Q: We took Jake, our 10-week-old pit bull, to the veterinarian because he has very little hair and scratches almost constantly, even though we see no fleas.

The vet said Jake has Demodex mites and prescribed a monthly chewable pill that kills them as well as fleas and ticks.

Where could Jake have caught the mites? Can he pass them to us or our other dog?

A: Demodex mites are normally present in small numbers on dogs’ skin, so you don’t need to worry about Jake passing them to other dogs.

And since these mites are species-specific, they won’t spread to humans, cats or other pets.

In some puppies, an inherited immune system abnormality causes the mites to proliferate. Fortunately, treatment is effective, and the condition rarely returns.

The disease also can develop in an adult dog whose immune system is suppressed.

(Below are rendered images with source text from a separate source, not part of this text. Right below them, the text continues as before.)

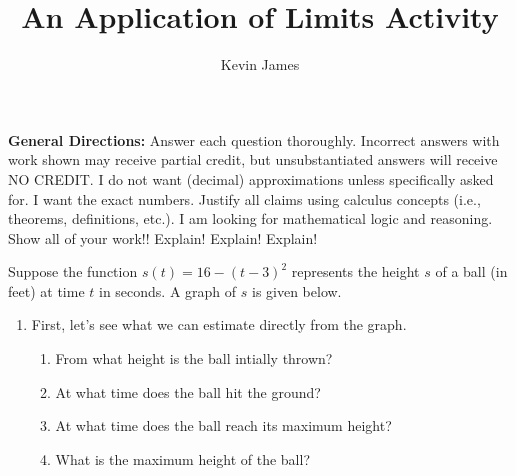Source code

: \documentclass[handout,nooutcomes,noauthor,12pt]{ximera}
\author{Kevin James}
\title{An Application of Limits Activity}
\begin{document}
	\begin{abstract}
		
	\end{abstract}
	\maketitle
	\textbf{General Directions:}  Answer each question thoroughly.  Incorrect answers with work shown may receive partial credit, but unsubstantiated answers will receive NO CREDIT.  I do not want (decimal) approximations unless specifically asked for.  I want the exact numbers.  Justify all claims using calculus concepts (i.e., theorems, definitions, etc.).  I am looking for mathematical logic and reasoning.  Show all of your work!! Explain!  Explain!  Explain!
	
	Suppose the function $ s(t) = 16-(t-3)^2 $ represents the height $ s $ of a ball (in feet) at time $ t $ in seconds.  A graph of $ s $ is given below.
	
	\begin{image}
	\end{image}
	
	 
	\begin{enumerate}[label=\arabic*.]
		\item First, let's see what we can estimate directly from the graph.
		\begin{enumerate}[label=(\alph*)]
			\item From what height is the ball intially thrown?
			\item At what time does the ball hit the ground?
			\item At what time does the ball reach its maximum height?
			\item What is the maximum height of the ball?
		\end{enumerate}
	
		\clearpage
	\end{enumerate}	
	
\end{document}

Demodex mites are microscopic, cigar-shaped creatures that live in hair follicles. If they proliferate, they cause demodectic mange, also called demodicosis (pronounced “de mo di CO sis”), that can be localized or generalized.

Clinical signs include hair loss, crusting, redness, scabs and thickened skin. Scratching occurs in dogs with secondary skin infections.

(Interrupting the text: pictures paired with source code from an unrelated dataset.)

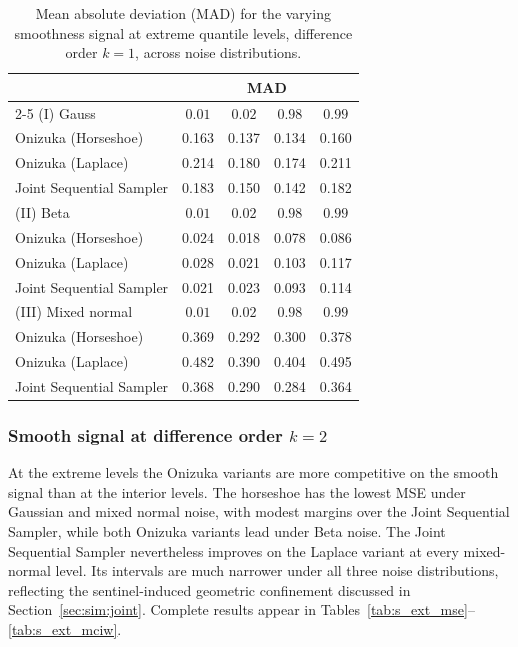\begin{table}[htbp]
\centering
\caption{Mean absolute deviation (MAD) for the varying smoothness signal at extreme quantile levels, difference order $k = 1$, across noise distributions.}
\label{tab:vs_ext_mad}
\begin{tabular}{lcccc}
\toprule
& \multicolumn{4}{c}{MAD} \\
\cmidrule(lr){2-5}
(I) Gauss & $0.01$ & $0.02$ & $0.98$ & $0.99$ \\
\midrule
Onizuka (Horseshoe)      & 0.163 & 0.137 & 0.134 & 0.160 \\
Onizuka (Laplace)        & 0.214 & 0.180 & 0.174 & 0.211 \\
Joint Sequential Sampler & 0.183 & 0.150 & 0.142 & 0.182 \\
\midrule
(II) Beta & $0.01$ & $0.02$ & $0.98$ & $0.99$ \\
\midrule
Onizuka (Horseshoe)      & 0.024 & 0.018 & 0.078 & 0.086 \\
Onizuka (Laplace)        & 0.028 & 0.021 & 0.103 & 0.117 \\
Joint Sequential Sampler & 0.021 & 0.023 & 0.093 & 0.114 \\
\midrule
(III) Mixed normal & $0.01$ & $0.02$ & $0.98$ & $0.99$ \\
\midrule
Onizuka (Horseshoe)      & 0.369 & 0.292 & 0.300 & 0.378 \\
Onizuka (Laplace)        & 0.482 & 0.390 & 0.404 & 0.495 \\
Joint Sequential Sampler & 0.368 & 0.290 & 0.284 & 0.364 \\
\bottomrule
\end{tabular}
\end{table}

\subsubsection{Smooth signal at difference order \texorpdfstring{$k=2$}{k=2}}
\label{app:sim:joint:smooth}

At the extreme levels the Onizuka variants are more competitive on the smooth signal than at the interior levels. The horseshoe has the lowest MSE under Gaussian and mixed normal noise, with modest margins over the Joint Sequential Sampler, while both Onizuka variants lead under Beta noise. The Joint Sequential Sampler nevertheless improves on the Laplace variant at every mixed-normal level. Its intervals are much narrower under all three noise distributions, reflecting the sentinel-induced geometric confinement discussed in Section~\ref{sec:sim:joint}. Complete results appear in Tables~\ref{tab:s_ext_mse}--\ref{tab:s_ext_mciw}.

The diagnosis is confirmed by seeing Demodex mites with the microscope.

Affected dogs should be sterilized so they don’t pass on the genetic predisposition to demodicosis and because recurrences are common during a female’s heat cycles.

Treatment options include medication to kill the mites, a shampoo or gel that flushes the mites from the hair follicles, and an antibiotic if the skin is infected.

•        •        •

Q: Mr. Mistoffelees, our 9-month-old cat, had little energy and a poor appetite, so we took him to the veterinarian.

The vet noted that he had lost weight and his abdomen was full of fluid. She did some tests and said he has FIP, which is always fatal.

We were so overwhelmed that we didn’t hear what she said about FIP. What can you tell us about this horrible disease?

A: FIP, or feline infectious peritonitis, develops when a common, harmless virus, the feline coronavirus, mutates within a cat’s body.

Feline coronavirus is easily transmitted from cat to cat, infecting half the cats in single-cat homes and up to 90% of cats in multicat households and catteries. The virus does not infect dogs, humans or other species.

Coronavirus may cause mild diarrhea that resolves on its own or produce no clinical signs at all.

However, in a small percentage of infected cats, the usually innocuous feline coronavirus mutates into the deadly FIP virus.

While the coronavirus is contagious, the mutated FIP virus is not. Though FIP can occur at any age, half of affected cats are under 2 years old.

FIP occurs in two forms: wet and dry. Both are characterized by decreased energy, appetite and weight.

Cats with the wet form, like Mr. Mistoffelees, also have fluid in the abdomen (known as the peritoneal cavity, which gives the disease its name) or sometimes the chest.

Cats with the dry form don’t accumulate fluid in their body cavities, but they often have abnormalities of the eyes or nervous system. Other clinical signs depend on which organs are affected.

The wet form usually appears one to two months after a stressful event, such as rehoming, surgery or illness. The wet form is more rapidly progressive than the dry form, which develops over months to years.

Sadly, there is no cure for FIP. After diagnosis, the typical survival time is days to weeks for the wet form and weeks to months for the dry form.

My heart is with you and Mr. Mistoffelees.